# About this exercise
Pull each line containing "Moody" out of the data and copy it.

Content starts

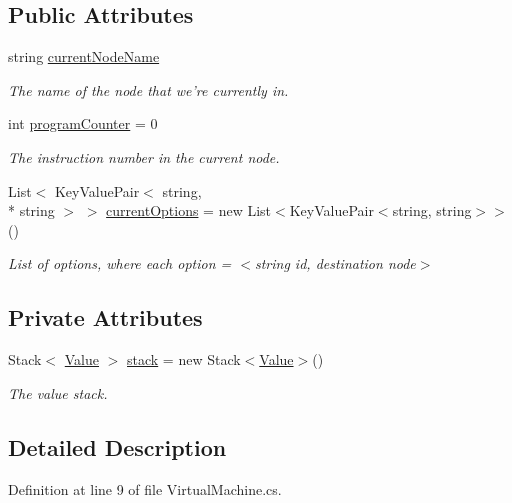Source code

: \subsection*{Public Attributes}
\begin{DoxyCompactItemize}
\item 
string \hyperlink{a00159_a86f481fad527f719b49f8fee6ff79764}{current\-Node\-Name}
\begin{DoxyCompactList}\small\item\em The name of the node that we're currently in. \end{DoxyCompactList}\item 
int \hyperlink{a00159_a2c76546b54b4fb573d7f14d79ce230a3}{program\-Counter} = 0
\begin{DoxyCompactList}\small\item\em The instruction number in the current node. \end{DoxyCompactList}\item 
List$<$ Key\-Value\-Pair$<$ string, \\*
string $>$ $>$ \hyperlink{a00159_ab816dfea32ecda23282700f01454e0a9}{current\-Options} = new List$<$Key\-Value\-Pair$<$string, string$>$$>$()
\begin{DoxyCompactList}\small\item\em List of options, where each option = $<$string id, destination node$>$ \end{DoxyCompactList}\end{DoxyCompactItemize}
\subsection*{Private Attributes}
\begin{DoxyCompactItemize}
\item 
Stack$<$ \hyperlink{a00181}{Value} $>$ \hyperlink{a00159_a0bc84abf38b3ff31cbb47363b851c233}{stack} = new Stack$<$\hyperlink{a00181}{Value}$>$()
\begin{DoxyCompactList}\small\item\em The value stack. \end{DoxyCompactList}\end{DoxyCompactItemize}


\subsection{Detailed Description}


Definition at line 9 of file Virtual\-Machine.\-cs.



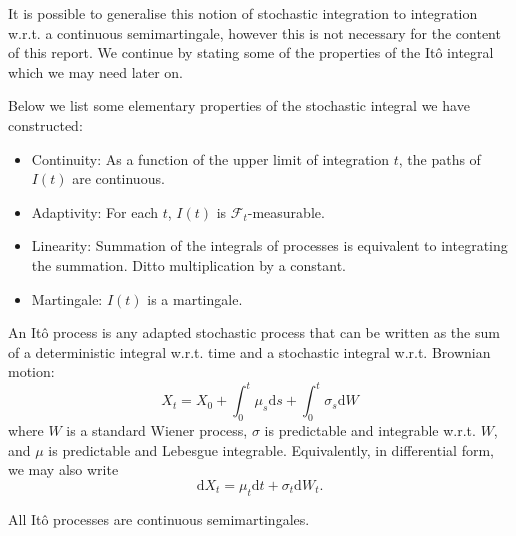 It is possible to generalise this notion of stochastic integration to integration 
w.r.t. a continuous semimartingale, however this is not necessary for the content of 
this report. We continue by stating some of the properties of the It\^{o} integral
which we may need later on.

\begin{remark}
    Below we list some elementary properties of the stochastic integral we have
    constructed:
    \begin{itemize}
        \item Continuity: As a function of the upper limit of integration $t$, the 
        paths of $I(t)$ are continuous.
        \item Adaptivity: For each $t$, $I(t)$ is $\mathcal{F}_t$-measurable.
        \item Linearity: Summation of the integrals of processes is equivalent to
        integrating the summation. Ditto multiplication by a constant.
        \item Martingale: $I(t)$ is a martingale.
    \end{itemize}
\end{remark}

\begin{definition}[It\^{o} Processes]
    An It\^{o} process is any adapted stochastic process that can be written as the sum of a 
    deterministic integral w.r.t. time and a stochastic integral w.r.t. Brownian motion:
    \begin{equation}
        X_t=X_0+\int_0^t\mu_s\mathrm ds+\int_0^t\sigma_s\mathrm dW
    \end{equation}
    where $W$ is a standard Wiener process, $\sigma$ is predictable and integrable w.r.t. $W$,
    and $\mu$ is predictable and Lebesgue integrable. Equivalently, in differential form, we 
    may also write
    \begin{equation}
        \mathrm dX_t=\mu_t\mathrm dt + \sigma_t\mathrm dW_t.
    \end{equation}
\end{definition}

\begin{remark}
    All It\^{o} processes are continuous semimartingales.
\end{remark}

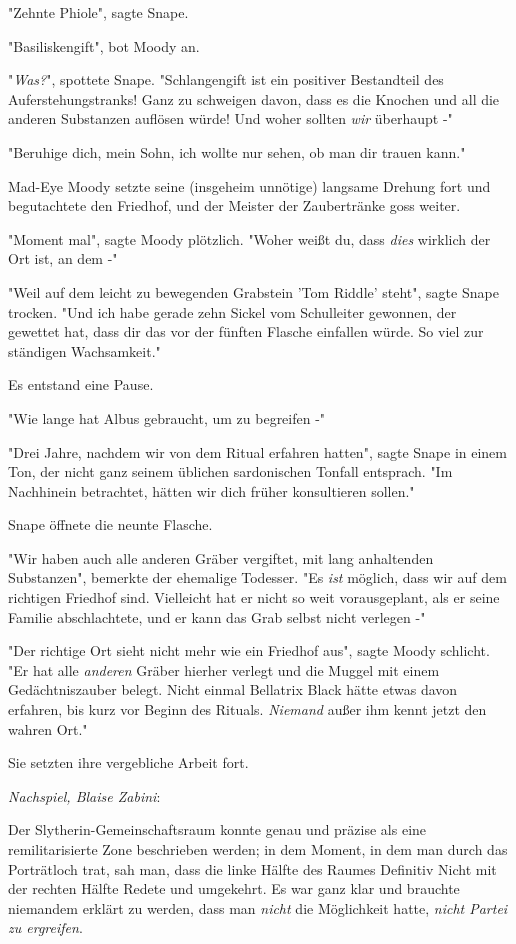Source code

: {"Zehnte Phiole", sagte Snape.

"Basiliskengift", bot Moody an.

"\emph{Was?}", spottete Snape. "Schlangengift ist ein positiver Bestandteil des Auferstehungstranks! Ganz zu schweigen davon, dass es die Knochen und all die anderen Substanzen auflösen würde! Und woher sollten \emph{wir} überhaupt -"

"Beruhige dich, mein Sohn, ich wollte nur sehen, ob man dir trauen kann."

Mad-Eye Moody setzte seine (insgeheim unnötige) langsame Drehung fort und begutachtete den Friedhof, und der Meister der Zaubertränke goss weiter.

"Moment mal", sagte Moody plötzlich. "Woher weißt du, dass \emph{dies} wirklich der Ort ist, an dem -"

"Weil auf dem leicht zu bewegenden Grabstein 'Tom Riddle' steht", sagte Snape trocken. "Und ich habe gerade zehn Sickel vom Schulleiter gewonnen, der gewettet hat, dass dir das vor der fünften Flasche einfallen würde. So viel zur ständigen Wachsamkeit."

Es entstand eine Pause.

"Wie lange hat Albus gebraucht, um zu begreifen -"

"Drei Jahre, nachdem wir von dem Ritual erfahren hatten", sagte Snape in einem Ton, der nicht ganz seinem üblichen sardonischen Tonfall entsprach. "Im Nachhinein betrachtet, hätten wir dich früher konsultieren sollen."

Snape öffnete die neunte Flasche.

"Wir haben auch alle anderen Gräber vergiftet, mit lang anhaltenden Substanzen", bemerkte der ehemalige Todesser. "Es \emph{ist} möglich, dass wir auf dem richtigen Friedhof sind. Vielleicht hat er nicht so weit vorausgeplant, als er seine Familie abschlachtete, und er kann das Grab selbst nicht verlegen -"

"Der richtige Ort sieht nicht mehr wie ein Friedhof aus", sagte Moody schlicht. "Er hat alle \emph{anderen} Gräber hierher verlegt und die Muggel mit einem Gedächtniszauber belegt. Nicht einmal Bellatrix Black hätte etwas davon erfahren, bis kurz vor Beginn des Rituals. \emph{Niemand} außer ihm kennt jetzt den wahren Ort."

Sie setzten ihre vergebliche Arbeit fort.

\emph{Nachspiel, Blaise Zabini}:

Der Slytherin-Gemeinschaftsraum konnte genau und präzise als eine remilitarisierte Zone beschrieben werden; in dem Moment, in dem man durch das Porträtloch trat, sah man, dass die linke Hälfte des Raumes Definitiv Nicht mit der rechten Hälfte Redete und umgekehrt. Es war ganz klar und brauchte niemandem erklärt zu werden, dass man \emph{nicht} die Möglichkeit hatte, \emph{nicht Partei zu ergreifen}.

}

Content ends

# Result of the task
"Basiliskengift", bot Moody an.
Mad-Eye Moody setzte seine (insgeheim unnötige) langsame Drehung fort und begutachtete den Friedhof, und der Meister der Zaubertränke goss weiter.
"Moment mal", sagte Moody plötzlich. "Woher weißt du, dass \emph{dies} wirklich der Ort ist, an dem -"
"Der richtige Ort sieht nicht mehr wie ein Friedhof aus", sagte Moody schlicht. "Er hat alle \emph{anderen} Gräber hierher verlegt und die Muggel mit einem Gedächtniszauber belegt. Nicht einmal Bellatrix Black hätte etwas davon erfahren, bis kurz vor Beginn des Rituals. \emph{Niemand} außer ihm kennt jetzt den wahren Ort."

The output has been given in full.